Dans son nouveau film, magnifique, en sortie le 10 avril 2024 dans les salles françaises, le Tunisien Mohamed Ben Attia convoque le fantastique et le cosmos pour ouvrir notre regard par-delà les montagnes de l’ordre social et de la rationalité. Lire notre entretien avec Majd Mastoura sur le film et son jeu d’acteur.
Au début, des flashs, rapides, sans explication. Un homme « pète les plombs », a la rage, casse tout, se jette par la fenêtre… A sa sortie de prison quatre ans plus tard, Rafik s’empare de son fils Lotfi. Commence alors la dimension fantastique du film, sans que les points d’interrogation se résolvent. Rafik croit qu’il peut voler et veut le montrer à son fils de. Il chute encore… Nous sommes interloqués. Un fou ? Un visionnaire ? Un prophète même, comme semble le croire le berger silencieux ?
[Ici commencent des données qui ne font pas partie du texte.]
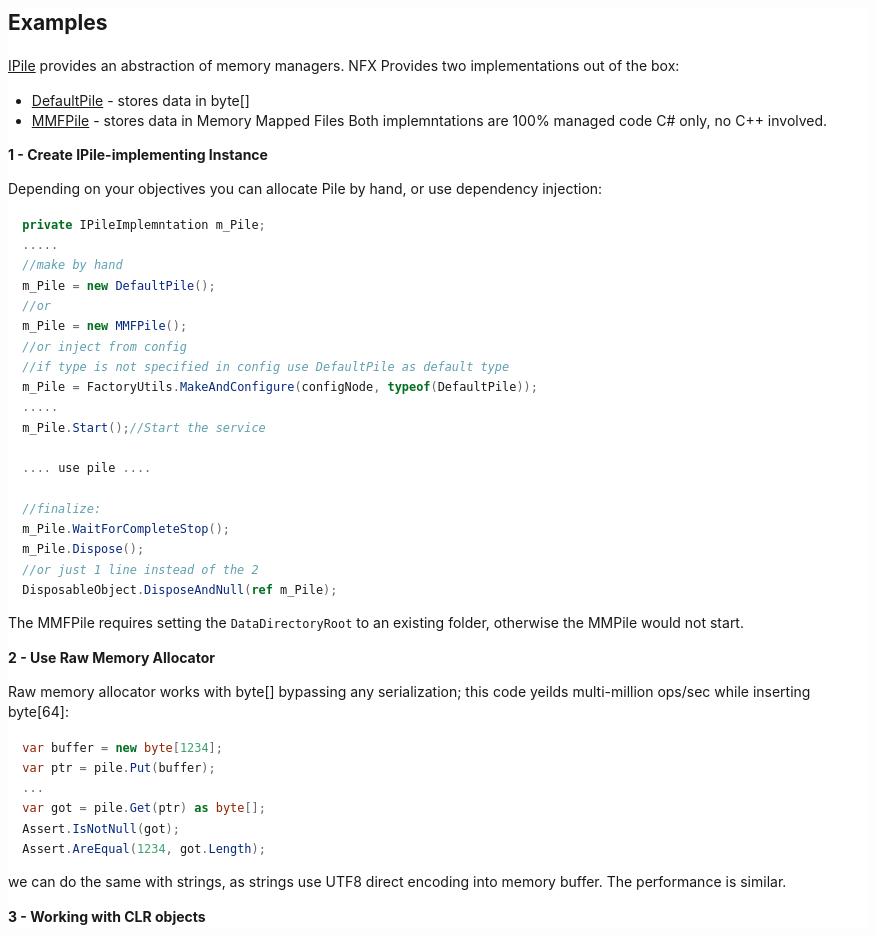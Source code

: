 

## Examples
[IPile](IPile.cs) provides an abstraction of memory managers. NFX Provides two implementations out of the box:
* [DefaultPile](DefaultPile.cs) - stores data in byte[]
* [MMFPile](MMFPile.cs) - stores data in Memory Mapped Files
Both implemntations are 100% managed code C# only, no C++ involved.

**1 - Create IPile-implementing Instance**

Depending on your objectives you can allocate Pile by hand, or use dependency injection:

```cs
  private IPileImplemntation m_Pile;
  .....
  //make by hand
  m_Pile = new DefaultPile();
  //or
  m_Pile = new MMFPile();
  //or inject from config
  //if type is not specified in config use DefaultPile as default type
  m_Pile = FactoryUtils.MakeAndConfigure(configNode, typeof(DefaultPile));
  .....
  m_Pile.Start();//Start the service
  
  .... use pile ....
  
  //finalize:
  m_Pile.WaitForCompleteStop();
  m_Pile.Dispose();
  //or just 1 line instead of the 2
  DisposableObject.DisposeAndNull(ref m_Pile);
```
The MMFPile requires setting the `DataDirectoryRoot` to an existing folder, otherwise the MMPile would not start.

**2 - Use Raw Memory Allocator**

Raw memory allocator works with byte[] bypassing any serialization; this code yeilds multi-million ops/sec while inserting byte[64]:

```cs
  var buffer = new byte[1234];
  var ptr = pile.Put(buffer);
  ...
  var got = pile.Get(ptr) as byte[];
  Assert.IsNotNull(got);
  Assert.AreEqual(1234, got.Length);

```
we can do the same with strings, as strings use UTF8 direct encoding into memory buffer. The performance is similar.

**3 - Working with CLR objects**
Dans ses précédents longs métrages, Hedi, sur un homme au destin trop tracé qui plonge dans l’aventure sans savoir la gérer, et Weldi – Mon cher enfant, sur un père sexagénaire qui tente de retrouver son fils disparu, Mohamed Ben Attia remettait en cause les codes sociaux. Hedi est tenté par la fuite vers l’ailleurs et dans Weldi, le fils Sami fuit lui aussi.
La contradiction de cette démesure est au cœur du film : la transgression de Rafik appelle la violence de ceux qui la subissent. Pourtant, Rafik ne remet pas en cause les fondements, pas plus qu’il ne triomphe de quoi que ce soit. Le titre initial du film était d’ailleurs « Les Ordinaires ». Rafik ne s’oppose pas aux codes sociaux (il respecte ainsi les habitudes prudes de Lotfi) mais cherche un écart où s’engouffrer, cette distance où pourraient se loger d’autres possibles, une sorte de ligne de flottaison comme lorsqu’il flotte dans le ciel, un entre-deux. Lotfi omet de répondre au policier lorsqu’il lui demande ce qu’il voudrait faire quand il sera grand, en accord avec le destin tout tracé par le système scolaire. Car ce policier ne comprendrait pas sa réponse : elle est dans la direction des montagnes qui confirment que la poésie de son père n’était pas vaine, qu’elle esquissait une radicale critique que Mohamed Ben Attia propose sans slogan au spectateur, avec une étonnante et infinie finesse.
Le jeune Oussama montre à Lotfi le système solaire que lui a construit son père dans l’espace de sa chambre, sorte de référence décalée à la mise en scène de János Valushka dans la taverne au début des Harmonies Werkmeister de Béla Tarr, où chaque client devait tourner comme une planète autour du soleil. C’est cet ordre du monde que János aurait voulu restaurer, mais que la violence d’une sombre éclipse vient corrompre. En voulant lui aussi trouver un ordre où il puisse prendre sa place, Rafik déclenche un fatal engrenage. Ainsi va le monde, mais son geste nous reste comme un éloge de la transgression.